İkinci Vakıf, İsaac Asimov



Katır’ın Vakıf’ı dize getirmesinin üzerinden geçen 5 sene boyunca, 2. Vakıf’ın hayaletini ensesinde hisseden hükümdar en iyi adamlarını ava yollamak da dahil her şeyi yapmaya hazırdır. Bali Channis adlı hırslı genci dönüştürülmüş Han Pritcher ile beraber 2. Vakfı aramaya yollayan katır bir blöfler düellosunun göbeğine hükümdarlığının geleceğini koymuştur... Bilmediği ise gizemli Vakfın sandığından daha yakında ve tüm düzeni değiştirmeye hazır olduğudur.
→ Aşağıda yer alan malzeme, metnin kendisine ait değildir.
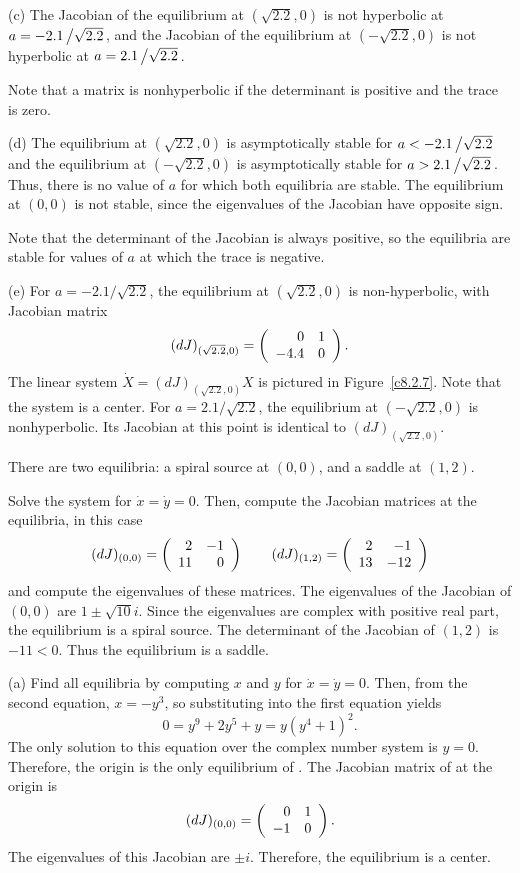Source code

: \documentclass{ximera}
\begin{document}
(c) \ans The Jacobian of the equilibrium at $(\sqrt{2.2},0)$ is not
hyperbolic at $a = -2.1\left/\sqrt{2.2}\right.$, and the Jacobian of the
equilibrium at $(-\sqrt{2.2},0)$ is not hyperbolic at
$a = 2.1\left/\sqrt{2.2}\right.$.

\soln Note that a matrix is nonhyperbolic if the determinant is positive
and the trace is zero.

(d) \ans The equilibrium at $(\sqrt{2.2},0)$ is asymptotically stable for
$a < -2.1\left/\sqrt{2.2}\right.$ and the equilibrium at
$(-\sqrt{2.2},0)$ is asymptotically stable for
$a > 2.1\left/\sqrt{2.2}\right.$.  Thus, there is no value of $a$ for which
both equilibria are stable.  The equilibrium at $(0,0)$ is not stable,
since the eigenvalues of the Jacobian have opposite sign.

\soln Note that the determinant of the Jacobian is always positive, so
the equilibria are stable for values of $a$ at which the trace is negative.

(e) For $a = -2.1/\sqrt{2.2}$, the equilibrium at $(\sqrt{2.2},0)$
is non-hyperbolic, with Jacobian matrix
\[
(dJ)_{(\sqrt{2.2},0)} = \left(\begin{array}{rr} 0 & 1\\ -4.4 &0\end{array}\right).
\]
The linear system $\dot{X} = (dJ)_{(\sqrt{2.2},0)}X$ is pictured in
Figure~\ref{c8.2.7}.  Note that the system is a center.  For
$a = 2.1/\sqrt{2.2}$, the equilibrium at $(-\sqrt{2.2},0)$ is
nonhyperbolic.  Its Jacobian at this point is identical to
$(dJ)_{(\sqrt{2.2},0)}$.

\begin{figure}[htb]
                       \centerline{%
                       }
\end{figure}

\ans There are two equilibria: a spiral source at $(0,0)$, and a saddle
at $(1,2)$.

\soln Solve the system for $\dot{x} = \dot{y} = 0$.  Then, compute the
Jacobian matrices at the equilibria, in this case
\[
(dJ)_{(0,0)} = \left(\begin{array}{rr} 2 & -1\\ 11 &0\end{array}\right) \qquad
(dJ)_{(1,2)} = \left(\begin{array}{rr} 2 & -1\\ 13 &-12\end{array}\right)
\]
and compute the eigenvalues of these matrices.  The eigenvalues of the
Jacobian of $(0,0)$ are $1 \pm \sqrt{10}i$.  Since the eigenvalues
are complex with positive real part, the equilibrium is
a spiral source.  The determinant of the Jacobian of $(1,2)$ is
$-11 < 0$.  Thus the equilibrium is a saddle.

(a) Find all equilibria by computing $x$ and $y$ for $\dot{x} =
\dot{y} = 0$.  Then, from the second equation, $x = -y^3$, so
substituting into the first equation yields
\[
0 = y^9 + 2y^5 + y = y(y^4 + 1)^2.
\]
The only solution to this equation over the complex number system is
$y = 0$.  Therefore, the origin is the only equilibrium of
.  The Jacobian matrix of  at
the origin is 
\[
(dJ)_{(0,0)} = \left(\begin{array}{rr} 0 & 1\\ -1 &0\end{array}\right).
\]
The eigenvalues of this Jacobian are $\pm i$.  Therefore, the equilibrium
is a center.
\end{document}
Katır, genetik bir hata olan varlığını onatmak için tüm galaksiye diz çöktürmeyi kafasına koymuş ve bir bakıma da gerçekleştirmiş olan hüzünlü bir figür. Kısır olması hükümdarlığını sürdürecek çocuklara sahip olmayacağını okura yansıtırken tüm evrene karşı bir sefer düzenleyen bu mutant Napolyon’un kendini kabul ettirmek adına yapabileceğini şeyleri de net bir şekilde gösteriyor. Aşağılık kompleksi ve megalomani arasından sarkaç gibi gidip gelen Katır, zihinsel tecavüzü bir hak olarak görerek insanların düşüncelerini duygularını değiştiriyor ve onları uysal bir tebaa haline getiriyor. Seldon planı’nın esas koruyucuları olan 2. Vakıf gizliden gizliye Katır’a meydan okuyor ve sabırını test ederek kelime anlamıyla bir akıl savaşına zorluyorlar. Telepati kullanan 2. Vakıf ajanları mahremiyet olgusunu ortadan kaldırdıkları için tehlikeli düşmanlar. Katır’ın kibrini yem olarak kullanan 2. Vakıf üzerinden çok başarılı kurgu oyunları yürüten yazar, basit taşra yaşamına özlemi ve pastoral bir romantizmi de metnine katmış.



Vakıf , Vakıf ve İmparatorluk kitaplarında geçen olayların kısa özetini 2. Kitabın kahramanlarından Bayta Darrell’in torunu Arcadia Darrell üzerinden aktaran yazar, Katır’ın ölümünden sonra demokrasiye hızla geçiş olduğunu vurguluyor.  Ufak federasyonlar kurulan, ticaret yasalarının düzeltildiği ve sosyal eşitsizliğin azaltıldığı yeni galakside açıkça 2. Bir Rönesans yaşanıyor. 1. Vakfın politik, 2. Vakfın yönetim birimini oluşturduğu tekrokratik bir oligarşinin temellerini atan Seldon planı’nın selametine en büyük tehdit ise 2. Vakfın varlığından kaynaklanmakta. 2. Vakfın varlığından şüphelenen Vakıf artık temkinli hareket ederek bir durağanlığa kapılıyor. Vakfı saran hurafelerle ve batıl inançlarla dolu tarihi onu başa çıkması zor bir rakip haline getiriyor.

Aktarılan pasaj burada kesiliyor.